As a part of renowned international conferences on different branches of machine learning, this full-day workshop intends to integrate scientists from experimental economics with those from AI. First workshop – EEML 2012 – has been successfully accomplished at ICFCA 2012 and we look forward to encourage more and more researchers' interactions from both fields. The anticipated target groups of attendees are the Experimental Economics researchers seeking for more efficiency in their research
and the Data Mining researchers seeking for real world data beyond academic toy problems.
In Experimental Economics, laboratory and field experiments are conducted on subjects in order to improve theoretical knowledge about human behavior in interactions. Although paying different amounts of money restricts the preferences of the subjects in experiments, the exclusive application of analytical game theory does not suffice to explain the recorded data. It exacts the development and evaluation of more sophisticated models. The research area additionally includes experiments, where human subjects are involved into an interaction with automated agents. Nowadays experiments are conducted using state-of-art software like z-Tree, which produces huge text data sets.

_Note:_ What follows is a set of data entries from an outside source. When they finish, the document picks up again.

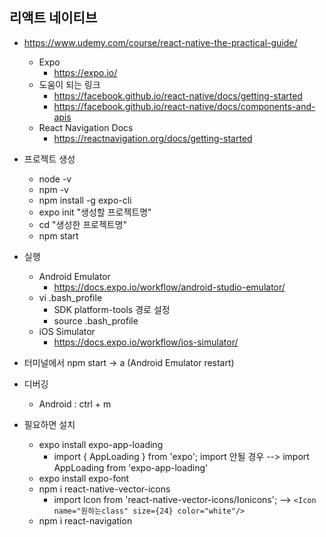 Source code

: ## 리액트 네이티브

* https://www.udemy.com/course/react-native-the-practical-guide/
    * Expo
        * https://expo.io/
    * 도움이 되는 링크
      * https://facebook.github.io/react-native/docs/getting-started
      * https://facebook.github.io/react-native/docs/components-and-apis
    * React Navigation Docs
      * https://reactnavigation.org/docs/getting-started

* 프로젝트 생성
    * node -v
    * npm -v
    * npm install -g expo-cli
    * expo init "생성할 프로젝트명"
    * cd "생성한 프로젝트명"
    * npm start

* 실행
    * Android Emulator
        * https://docs.expo.io/workflow/android-studio-emulator/
    * vi .bash_profile 
        * SDK platform-tools 경로 설정
        * source .bash_profile
    * iOS Simulator 
        * https://docs.expo.io/workflow/ios-simulator/

* 터미널에서 npm start -> a (Android Emulator restart)

* 디버깅
   * Android : ctrl + m

* 필요하면 설치 
   * expo install expo-app-loading
      * import { AppLoading } from 'expo';  import 안될 경우 -->  import AppLoading from 'expo-app-loading'
   * expo install expo-font 
   * npm i react-native-vector-icons
      * import Icon from 'react-native-vector-icons/Ionicons'; -->  `<Icon name="원하는class" size={24} color="white"/>`
   * npm i react-navigation
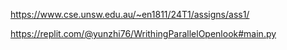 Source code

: https://www.cse.unsw.edu.au/~en1811/24T1/assigns/ass1/

https://replit.com/@yunzhi76/WrithingParallelOpenlook#main.py
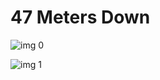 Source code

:# 47 Meters Down

![img 0](https://i.imgur.com/c7aWreP.jpg)

![img 1](https://i.imgur.com/A0UzHtF.png)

The more data is used for the evaluation, the more of statistical significance can be achieved. Since huge amounts of behavioral data are required to be scanned for regularities and automated agents are required to simulate and to intervene human interactions, Machine Learning is the tool of choice for the research in Experimental Economics. We hope that this workshop associated with the conference and other related workshops will help to gather researchers from data analysis and economic communities in order to gain the beneficial results.